To do his job well, Pete has to know about how animation, as well as an animation camera, works. He has to be able to use tools such as field guides and stopwatches. He has to know that the camera shoots two frames for every drawing. He has to write out the instructions of what to do with the art.

Pete takes the audio tape of the dialogue, the storyboards, and the key poses and writes them out on an exposure, or "X," sheet. This sheet shows how the dialogue breaks down (by syllables) and where in each line the keys are drawn. It tells the camera what should be "exposed" on each frame. The timer has to decide how many frames it will take to get from one key to the next.
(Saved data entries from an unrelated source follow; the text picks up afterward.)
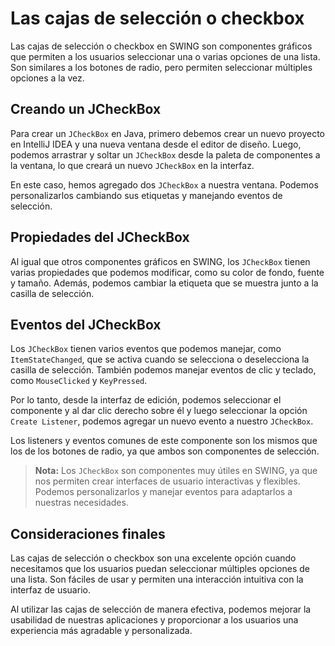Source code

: # Las cajas de selección o checkbox

Las cajas de selección o checkbox en SWING son componentes gráficos que permiten a los usuarios seleccionar una o varias
opciones de una lista. Son similares a los botones de radio, pero permiten seleccionar múltiples opciones a la vez.

## Creando un JCheckBox

Para crear un `JCheckBox` en Java, primero debemos crear un nuevo proyecto en IntelliJ IDEA y una nueva ventana desde
el editor de diseño. Luego, podemos arrastrar y soltar un `JCheckBox` desde la paleta de componentes a la ventana, lo
que creará un nuevo `JCheckBox` en la interfaz.

En este caso, hemos agregado dos `JCheckBox` a nuestra ventana. Podemos personalizarlos cambiando sus etiquetas y
manejando eventos de selección.

## Propiedades del JCheckBox

Al igual que otros componentes gráficos en SWING, los `JCheckBox` tienen varias propiedades que podemos modificar,
como su color de fondo, fuente y tamaño. Además, podemos cambiar la etiqueta que se muestra junto a la casilla de
selección.

## Eventos del JCheckBox

Los `JCheckBox` tienen varios eventos que podemos manejar, como `ItemStateChanged`, que se activa cuando se selecciona
o deselecciona la casilla de selección. También podemos manejar eventos de clic y teclado, como `MouseClicked` y
`KeyPressed`.

Por lo tanto, desde la interfaz de edición, podemos seleccionar el componente y al dar clic derecho sobre él y luego
seleccionar la opción `Create Listener`, podemos agregar un nuevo evento a nuestro `JCheckBox`.

Los listeners y eventos comunes de este componente son los mismos que los de los botones de radio, ya que ambos son
componentes de selección.

> **Nota:** Los `JCheckBox` son componentes muy útiles en SWING, ya que nos permiten crear interfaces de usuario
> interactivas y flexibles. Podemos personalizarlos y manejar eventos para adaptarlos a nuestras necesidades.

## Consideraciones finales

Las cajas de selección o checkbox son una excelente opción cuando necesitamos que los usuarios puedan seleccionar
múltiples opciones de una lista. Son fáciles de usar y permiten una interacción intuitiva con la interfaz de usuario.

Al utilizar las cajas de selección de manera efectiva, podemos mejorar la usabilidad de nuestras aplicaciones y
proporcionar a los usuarios una experiencia más agradable y personalizada.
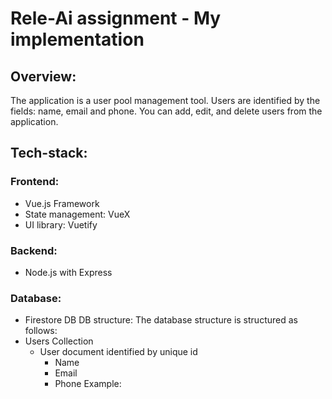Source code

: # Rele-Ai assignment - My implementation

## Overview:
The application is a user pool management tool.
Users are identified by the fields: name, email and phone.
You can add, edit, and delete users from the application.


## Tech-stack:
### Frontend:
  * Vue.js Framework
  * State management: VueX
  * UI library: Vuetify
### Backend:
  * Node.js with Express
### Database:
  * Firestore DB
  DB structure:
  The database structure is structured as follows:
  * Users Collection
      * User document identified by unique id
          * Name
          * Email
          * Phone
  Example:
    
  
  
  
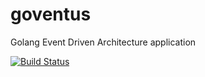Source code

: # goventus

Golang Event Driven Architecture application

[![Build Status](https://travis-ci.org/darwinfroese/goventus.svg?branch=master)](https://travis-ci.org/darwinfroese/goventus)
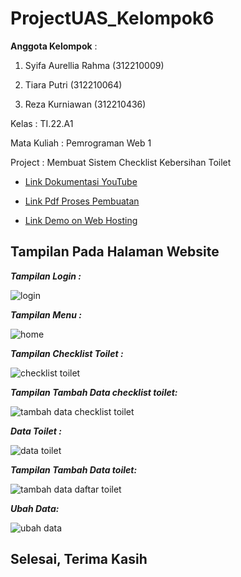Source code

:# ProjectUAS_Kelompok6


**Anggota Kelompok** : 
1. Syifa Aurellia Rahma (312210009)
   
2. Tiara Putri (312210064)
   
3. Reza Kurniawan (312210436) 

Kelas             : TI.22.A1

Mata Kuliah       : Pemrograman Web 1

Project           : Membuat Sistem Checklist Kebersihan Toilet

- [Link Dokumentasi YouTube](https://youtu.be/AkyfTfaB6Hk?si=zKpqTrL3Aqm6GTnT)


- [Link Pdf Proses Pembuatan](https://drive.google.com/file/d/1yA5gEotQnVc3kkQQGKy9QSEKU8UQXqFT/view)


- [Link Demo on Web Hosting](https://checklistoilet.my.id/login.php)



## Tampilan Pada Halaman Website

***Tampilan Login :***

![login](https://github.com/tiaraputriiiiii/ProjectUas_kelompok6/assets/115775237/43b30dbf-bed9-4980-8b7f-ecf319a12c5b)


***Tampilan Menu :***

![home](https://github.com/tiaraputriiiiii/ProjectUas_kelompok6/assets/115775237/b474dd17-ceff-4394-93f7-af0e38c3e317)

***Tampilan Checklist Toilet :*** 

![checklist toilet](https://github.com/tiaraputriiiiii/ProjectUas_kelompok6/assets/115775237/54a24aa4-ac4c-4956-b414-09ccac7ef3f9)


***Tampilan Tambah Data checklist toilet:*** 

![tambah data checklist toilet](https://github.com/tiaraputriiiiii/ProjectUas_kelompok6/assets/115775237/3d1fe901-decc-44a6-890a-3548f2c13700)


***Data Toilet :*** 

![data toilet](https://github.com/tiaraputriiiiii/ProjectUas_kelompok6/assets/115775237/a08dfec0-d4b1-4e4e-9000-6a5acabc03b1)


***Tampilan Tambah Data toilet:*** 

![tambah data daftar toilet](https://github.com/tiaraputriiiiii/ProjectUas_kelompok6/assets/115775237/fb1e8ce3-68e8-4db8-87be-736c1fa09fc8)


***Ubah Data:*** 

![ubah data](https://github.com/tiaraputriiiiii/ProjectUas_kelompok6/assets/115775237/7c4254d3-4b5a-40ee-9db7-c9325c93eb9d)





## Selesai, Terima Kasih

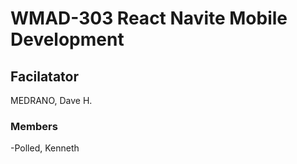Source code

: # WMAD-303 React Navite Mobile Development

## Facilatator 
MEDRANO, Dave H.

### Members 
-Polled, Kenneth
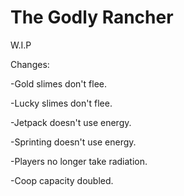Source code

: # The Godly Rancher
W.I.P

Changes:

-Gold slimes don't flee.

-Lucky slimes don't flee.

-Jetpack doesn't use energy.

-Sprinting doesn't use energy.

-Players no longer take radiation.

-Coop capacity doubled.
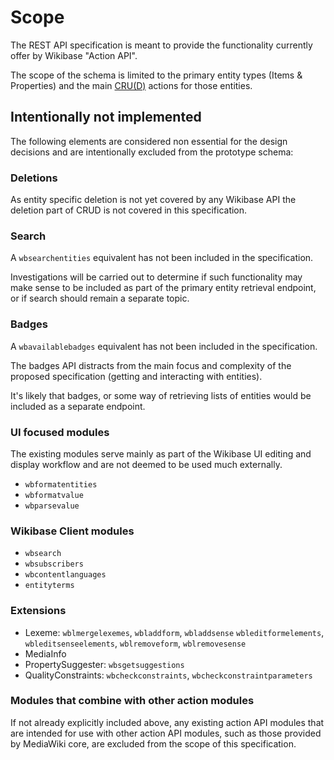 # Scope

The REST API specification is meant to provide the functionality currently offer by Wikibase "Action API".

The scope of the schema is limited to the primary entity types (Items & Properties) and the main [CRU(D)](https://en.wikipedia.org/wiki/Create,_read,_update_and_delete) actions for those entities.

## Intentionally not implemented

The following elements are considered non essential for the design decisions and are intentionally excluded from the prototype schema:

### Deletions

As entity specific deletion is not yet covered by any Wikibase API the deletion part of CRUD is not covered in this specification.

### Search

A `wbsearchentities` equivalent has not been included in the specification.

Investigations will be carried out to determine if such functionality may make sense to be included as part of the primary entity retrieval endpoint, or if search should remain a separate topic.

### Badges

A `wbavailablebadges` equivalent has not been included in the specification.

The badges API distracts from the main focus and complexity of the proposed specification (getting and interacting with entities).

It's likely that badges, or some way of retrieving lists of entities would be included as a separate endpoint.

### UI focused modules

The existing modules serve mainly as part of the Wikibase UI editing and display workflow and are not deemed to be used much externally.

- `wbformatentities`
- `wbformatvalue`
- `wbparsevalue`

### Wikibase Client modules

- `wbsearch`
- `wbsubscribers`
- `wbcontentlanguages`
- `entityterms`

### Extensions

- Lexeme: `wblmergelexemes`, `wbladdform`,  `wbladdsense` `wbleditformelements`, `wbleditsenseelements`, `wblremoveform`, `wblremovesense`
- MediaInfo
- PropertySuggester: `wbsgetsuggestions`
- QualityConstraints: `wbcheckconstraints`, `wbcheckconstraintparameters`

### Modules that combine with other action modules

If not already explicitly included above, any existing action API modules that are intended for use with other action API modules, such as those provided by MediaWiki core, are excluded from the scope of this specification.
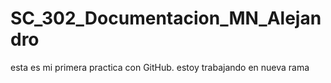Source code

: # SC_302_Documentacion_MN_Alejandro
esta es mi primera practica con GitHub.
estoy trabajando en nueva rama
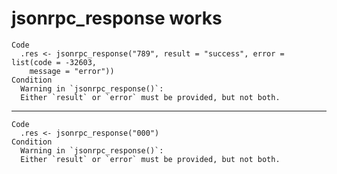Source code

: # jsonrpc_response works

    Code
      .res <- jsonrpc_response("789", result = "success", error = list(code = -32603,
        message = "error"))
    Condition
      Warning in `jsonrpc_response()`:
      Either `result` or `error` must be provided, but not both.

---

    Code
      .res <- jsonrpc_response("000")
    Condition
      Warning in `jsonrpc_response()`:
      Either `result` or `error` must be provided, but not both.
Pete is instrumental in determining pacing. If the scene is supposed to be slow, Pete can add time. If the scene is quick, Pete can take time away or add movement within the scene to give it a sense of drama. The little stuff also falls under Pete's jurisdiction. If two characters are conversing in a scene (which could be extremely boring in an animated piece), the one talking is getting all the action. Pete compensates and adds ancillary motions, such as eye blinks, that keep the other characters from being static images.

Like Mozart, who could compose without listening to music, Pete has to animate without actually animating. He has to know what it's going to look like and write that on the X sheet. Each character, as well as each background, is animated on a different level of film, and Pete has to make sure all of the levels will work together before he sends it off to the camera department to shoot the sequence.

The first time the sequence is shot, it's called an animatic, and it is the equivalent of dailies or a rough cut in live action. The animatic is also referred to as a pencil test; it is a rough look at what the finished product will look like without color and without a lot of the ancillary action. It looks a lot like a filmed comic book, with the key poses taking up as much screen time as it takes to get to the next one.

Once the animatic is delivered, Jeffrey, Pete, and Howard all watch it with the producers and the writers. They fix anything that doesn't work and completely redo anything brand new. Otherwise, that's it for the animatic. Usually, there is only enough time and money to do it once. If anything really complicated needs to be shot before the final is finished, it will be done on videotape.